对抗性攻击是深度神经网络（dnn）在安全敏感型应用中部署的主要障碍。为了解决这些对抗性干扰，已经开发了各种对抗性防御策略，对抗性训练（AT）是保护神经网络免受对抗性攻击的最有效方法之一。然而，现有的AT方法由于其有限的泛化性而与训练不可知论攻击作斗争。这说明AT模型对各种攻击缺乏统一的视角，无法进行通用防御。本文阐明了各种攻击下的可推广先验：一致类混淆（3C），即AT分类器经常在各种攻击中以高度相似的模式混淆正确类和模糊类之间的预测。依靠这种潜在先验作为可见攻击和不可知论攻击之间的桥梁，我们提出了一个更广义的AT模型，通过减轻一致类混淆（M3C）来抵抗训练不可知论攻击。具体来说，我们优化了一个对抗混淆损失（ACL），它是由不确定性加权的，以区分最混乱的类别，并鼓励AT模型关注这些混乱的样本。为了抑制影响正确预测和产生显著类混淆的恶性特征，我们提出了一种梯度感知注意（Gradient-Aware Attention， GAA）机制来增强正确类的分类置信度，消除类混淆。在多个基准测试和网络框架上的实验表明，我们的M3C模型显著提高了AT对不可知攻击的鲁棒性泛化。3C先验的发现揭示了防御大范围攻击的潜力和可能性，并为克服这一领域的挑战提供了新的视角。

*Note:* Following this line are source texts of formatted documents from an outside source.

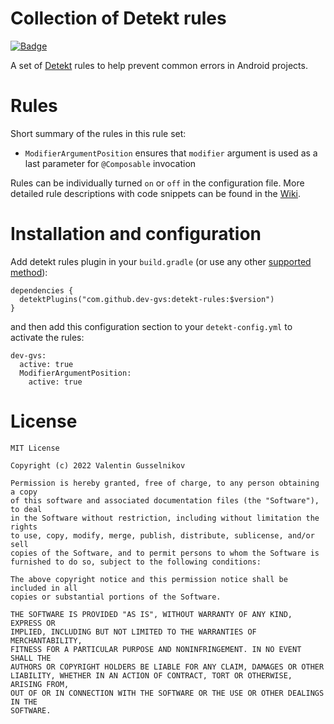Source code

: # Collection of Detekt rules

[![Badge](https://img.shields.io/jitpack/v/github/dev-gvs/detekt-rules?style=plastic)](https://jitpack.io/#dev-gvs/detekt-rules)

A set of [Detekt](https://detekt.dev) rules to help prevent common errors in Android projects.

# Rules

Short summary of the rules in this rule set:

- `ModifierArgumentPosition` ensures that `modifier` argument is used as a last parameter for `@Composable` invocation


Rules can be individually turned `on` or `off` in the configuration file.
More detailed rule descriptions with code snippets can be found in the [Wiki](https://github.com/dev-gvs/detekt-rules/wiki).

# Installation and configuration

Add detekt rules plugin in your `build.gradle` (or use any other [supported method](https://detekt.dev/docs/introduction/extensions#let-detekt-know-about-your-extensions)):
```
dependencies {
  detektPlugins("com.github.dev-gvs:detekt-rules:$version")
}
```
and then add this configuration section to your `detekt-config.yml` to activate the rules:
```
dev-gvs:
  active: true
  ModifierArgumentPosition:
    active: true
```

# License
```
MIT License

Copyright (c) 2022 Valentin Gusselnikov

Permission is hereby granted, free of charge, to any person obtaining a copy
of this software and associated documentation files (the "Software"), to deal
in the Software without restriction, including without limitation the rights
to use, copy, modify, merge, publish, distribute, sublicense, and/or sell
copies of the Software, and to permit persons to whom the Software is
furnished to do so, subject to the following conditions:

The above copyright notice and this permission notice shall be included in all
copies or substantial portions of the Software.

THE SOFTWARE IS PROVIDED "AS IS", WITHOUT WARRANTY OF ANY KIND, EXPRESS OR
IMPLIED, INCLUDING BUT NOT LIMITED TO THE WARRANTIES OF MERCHANTABILITY,
FITNESS FOR A PARTICULAR PURPOSE AND NONINFRINGEMENT. IN NO EVENT SHALL THE
AUTHORS OR COPYRIGHT HOLDERS BE LIABLE FOR ANY CLAIM, DAMAGES OR OTHER
LIABILITY, WHETHER IN AN ACTION OF CONTRACT, TORT OR OTHERWISE, ARISING FROM,
OUT OF OR IN CONNECTION WITH THE SOFTWARE OR THE USE OR OTHER DEALINGS IN THE
SOFTWARE.
```
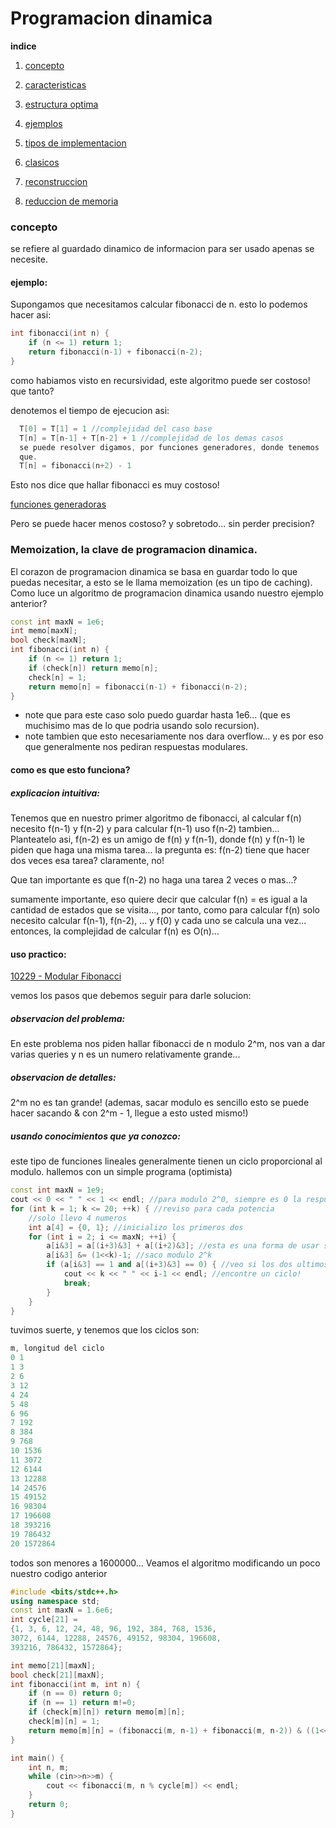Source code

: # Programacion dinamica 

__indice__

1. [concepto](#concepto)

2. [caracteristicas](#caracteristicas)

3. [estructura optima](#estructuraOptima)

4. [ejemplos](#ejemplos)

5. [tipos de implementacion](#tiposDeImplementacion)

6. [clasicos](#clasicos)

7. [reconstruccion](#reconstruccion)

8. [reduccion de memoria](#reduccionDeMemoria)


<div id='concepto' />

### concepto

se refiere al guardado dinamico de informacion para ser usado apenas se necesite.

#### ejemplo:

Supongamos que necesitamos calcular fibonacci de n. esto lo podemos hacer asi:

```cpp
int fibonacci(int n) {
	if (n <= 1) return 1;	
	return fibonacci(n-1) + fibonacci(n-2);
}
```
como habiamos visto en recursividad, este algoritmo puede ser costoso! que tanto?

denotemos el tiempo de ejecucion asi:
```cpp
  T[0] = T[1] = 1 //complejidad del caso base
  T[n] = T[n-1] + T[n-2] + 1 //complejidad de los demas casos
  se puede resolver digamos, por funciones generadores, donde tenemos
  que.
  T[n] = fibonacci(n+2) - 1
```
Esto nos dice que hallar fibonacci es muy costoso!

[funciones generadoras](https://github.com/axamel/competitiveProgramming/tree/master/classes/generatingFunctions)

Pero se puede hacer menos costoso? y sobretodo... sin perder precision?

### Memoization, la clave de programacion dinamica.

El corazon de programacion dinamica se basa en guardar todo lo que puedas necesitar, a esto
se le llama memoization (es un tipo de caching). Como luce un algoritmo de programacion 
dinamica usando nuestro ejemplo anterior?

```cpp
const int maxN = 1e6;
int memo[maxN];
bool check[maxN];
int fibonacci(int n) {
	if (n <= 1) return 1;
	if (check[n]) return memo[n];
	check[n] = 1;
	return memo[n] = fibonacci(n-1) + fibonacci(n-2);
}
```

- note que para este caso solo puedo guardar hasta 1e6... (que es muchisimo mas de lo que podria usando solo recursion).
- note tambien que esto necesariamente nos dara overflow... y es por eso que generalmente nos pediran respuestas modulares.

#### como es que esto funciona?

##### explicacion intuitiva:

Tenemos que en nuestro primer algoritmo de fibonacci, al calcular f(n) necesito f(n-1) y f(n-2) y para calcular f(n-1) uso f(n-2) 
tambien... Planteatelo asi, f(n-2) es un amigo de f(n) y f(n-1), donde f(n) y f(n-1) le piden que haga una misma tarea... 
la pregunta es: f(n-2) tiene que hacer dos veces esa tarea? claramente, no!

Que tan importante es que f(n-2) no haga una tarea 2 veces o mas...?

sumamente importante, eso quiere decir que calcular f(n) = es igual a la cantidad de estados que se visita..., por tanto, como
para calcular f(n) solo necesito calcular f(n-1), f(n-2), ... y f(0) y cada uno se calcula una vez... entonces, la complejidad
de calcular f(n) es O(n)... 

#### uso practico:

[10229 - Modular Fibonacci](https://uva.onlinejudge.org/index.php?option=com_onlinejudge&Itemid=8&page=show_problem&problem=1170)

vemos los pasos que debemos seguir para darle solucion:

##### observacion del problema:

En este problema nos piden hallar fibonacci de n modulo 2^m, nos van a dar varias queries y n es un numero relativamente grande...

##### observacion de detalles:

2^m no es tan grande! (ademas, sacar modulo es sencillo esto se puede hacer sacando & con 2^m - 1, llegue a esto usted mismo!) 

##### usando conocimientos que ya conozco:

este tipo de funciones lineales generalmente tienen un ciclo proporcional al modulo. hallemos con un simple programa (optimista)

```cpp
const int maxN = 1e9;
cout << 0 << " " << 1 << endl; //para modulo 2^0, siempre es 0 la respuesta
for (int k = 1; k <= 20; ++k) { //reviso para cada potencia
	//solo llevo 4 numeros
	int a[4] = {0, 1}; //inicializo los primeros dos 
	for (int i = 2; i <= maxN; ++i) {
		a[i&3] = a[(i+3)&3] + a[(i+2)&3]; //esta es una forma de usar solo 4 slots de memoria tenga en cuenta que &3 es modulo 4
		a[i&3] &= (1<<k)-1; //saco modulo 2^k
		if (a[i&3] == 1 and a[(i+3)&3] == 0) { //veo si los dos ultimos son 0, 1 (de ahi se repetira)
			cout << k << " " << i-1 << endl; //encontre un ciclo!
			break;	
		}
	}
}
```

tuvimos suerte, y tenemos que los ciclos son:

```cpp
m, longitud del ciclo
0 1
1 3
2 6
3 12
4 24
5 48
6 96
7 192
8 384
9 768
10 1536
11 3072
12 6144
13 12288
14 24576
15 49152
16 98304
17 196608
18 393216
19 786432
20 1572864
```

todos son menores a 1600000... Veamos el algoritmo modificando un poco nuestro codigo anterior

```cpp
#include <bits/stdc++.h>
using namespace std;
const int maxN = 1.6e6;
int cycle[21] = 
{1, 3, 6, 12, 24, 48, 96, 192, 384, 768, 1536,
3072, 6144, 12288, 24576, 49152, 98304, 196608,
393216, 786432, 1572864};

int memo[21][maxN];
bool check[21][maxN];
int fibonacci(int m, int n) {
	if (n == 0) return 0;
	if (n == 1) return m!=0;
	if (check[m][n]) return memo[m][n];
	check[m][n] = 1;
	return memo[m][n] = (fibonacci(m, n-1) + fibonacci(m, n-2)) & ((1<<m)-1);
}

int main() {
	int n, m;
	while (cin>>n>>m) {
		cout << fibonacci(m, n % cycle[m]) << endl;
	}
	return 0;
}
```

本文章由计算机程序翻译，如有差异，请以英文原文为准。

求助全文

约1分钟内获得全文求助全文

来源期刊

IEEE Transactions on Pattern Analysis and Machine Intelligence 工程技术-工程：电子与电气

CiteScore

28.40

自引率

3.00%

发文量

885

审稿时长

8.5 months

期刊介绍： The IEEE Transactions on Pattern Analysis and Machine Intelligence publishes articles on all traditional areas of computer vision and image understanding, all traditional areas of pattern analysis and recognition, and selected areas of machine intelligence, with a particular emphasis on machine learning for pattern analysis. Areas such as techniques for visual search, document and handwriting analysis, medical image analysis, video and image sequence analysis, content-based retrieval of image and video, face and gesture recognition and relevant specialized hardware and/or software architectures are also covered.